= Lucia Cormani =

Italian ballet dancer

Lucia Cormani was a 19th and early 20th-century Italian ballet dancer and one of the founders of the Royal Academy of Dance.

== Biography ==
Lucia's life is not well documented, in part because she never danced in the most famous female roles. She was probably born about 1854 and died in Florence about 1942. Her name appears on posters of ballet performances in Berlin, Brussels, St Petersburg, Guatemala, Boston (1883) and New York City (1884). In 1889 she appeared as the Premiere Danseuse Assoluta in Cinderella; Or, Ladybird, Ladybird, Fly Away Home at Her Majesty's Theatre, London and in 1900 she danced the role of Canio in a Metropolitan Opera production of Pagliacci (Philadelphia).

Because of her tall muscular frame, Lucia was several times cast as a "travesty dancer" (a woman dressed as a man) -- for example as a male pirate chief in the ballet "Algeria" in 1887, and as a sorcerer in "Enchantment." Such roles were sometimes added for effect in ballets without being properly integrated into the plot.
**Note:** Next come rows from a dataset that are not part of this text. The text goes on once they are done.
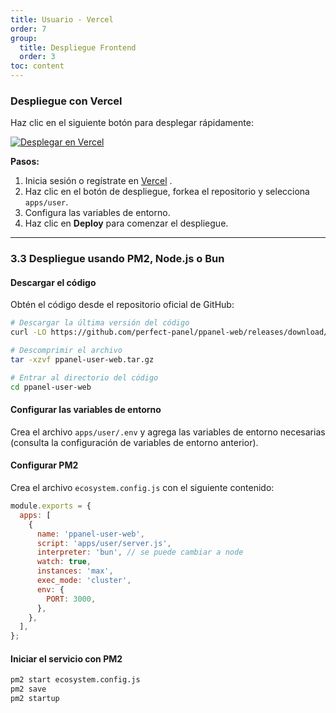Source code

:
 ```yaml
---
title: Usuario - Vercel
order: 7
group: 
  title: Despliegue Frontend
  order: 3
toc: content
---
```


### Despliegue con Vercel

Haz clic en el siguiente botón para desplegar rápidamente:

[![Desplegar en Vercel](https://vercel.com/button)](https://vercel.com/new/clone?demo-description=PPanel%20es%20una%20herramienta%20de%20panel%20proxy%20abierto%20pura%2C%20profesional%20y%20perfecta%2C%20diseñada%20para%20ser%20tu%20opción%20ideal%20para%20el%20aprendizaje%20y%20uso%20práctico\&demo-image=https%3A%2F%2Furlscan.io%2Fliveshot%2F%3Fwidth%3D1920%26height%3D1080%26url%3Dhttps%3A%2F%2Fuser.ppanel.dev\&demo-title=PPanel%20usuario%20Web\&demo-url=https%3A%2F%2Fuser.ppanel.dev%2F\&from=.\&project-name=ppanel-user-web\&repository-name=ppanel-web\&repository-url=https%3A%2F%2Fgithub.com%2Fperfect-panel%2Fppanel-web\&root-directory=apps%2Fuser\&skippable-integrations=1)

**Pasos:**

1. Inicia sesión o regístrate en [Vercel](https://vercel.com/) .
2. Haz clic en el botón de despliegue, forkea el repositorio y selecciona `apps/user`.
3. Configura las variables de entorno.
4. Haz clic en **Deploy** para comenzar el despliegue.

---

### **3.3 Despliegue usando PM2, Node.js o Bun**

#### Descargar el código

Obtén el código desde el repositorio oficial de GitHub:

```bash
# Descargar la última versión del código
curl -LO https://github.com/perfect-panel/ppanel-web/releases/download/v1.0.0/ppanel-user-web.tar.gz

# Descomprimir el archivo
tar -xzvf ppanel-user-web.tar.gz

# Entrar al directorio del código
cd ppanel-user-web
```

#### Configurar las variables de entorno

Crea el archivo `apps/user/.env` y agrega las variables de entorno necesarias (consulta la configuración de variables de entorno anterior).

#### Configurar PM2

Crea el archivo `ecosystem.config.js` con el siguiente contenido:

```javascript
module.exports = {
  apps: [
    {
      name: 'ppanel-user-web',
      script: 'apps/user/server.js',
      interpreter: 'bun', // se puede cambiar a node
      watch: true,
      instances: 'max',
      exec_mode: 'cluster',
      env: {
        PORT: 3000,
      },
    },
  ],
};
```

#### Iniciar el servicio con PM2

```bash
pm2 start ecosystem.config.js
pm2 save
pm2 startup
```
Lucia's greatest success was as a choreographer from about 1893 to 1911. In 1903 she choreographed a production of Carmen for the Alhambra Theatre in London. She also taught, using the stage of the Alhambra since she had no studio of her own. In 1920, she collaborated with four other great dancers -- Adeline Genée, Tamara Karsavina, Edouard Espinosa, and Phyllis Bedells—to form the Association of Teachers of Operatic Dancing, which was later to become the Royal Academy of Dance. Between them, the five represented the principal dance training methods of the time - Genée the Danish school, Karsavina the Russian school, Cormani the Italian school, Espinosa the French school, and Bedells the English school. In 1923 the association began a series of Annual Matinées; ten of Cormani's students participated in the premier performance, dancing a tarantella.

Her collected letters are in the London Theatre Museum and there are dozens of photographs of Cormani in the National Portrait Gallery.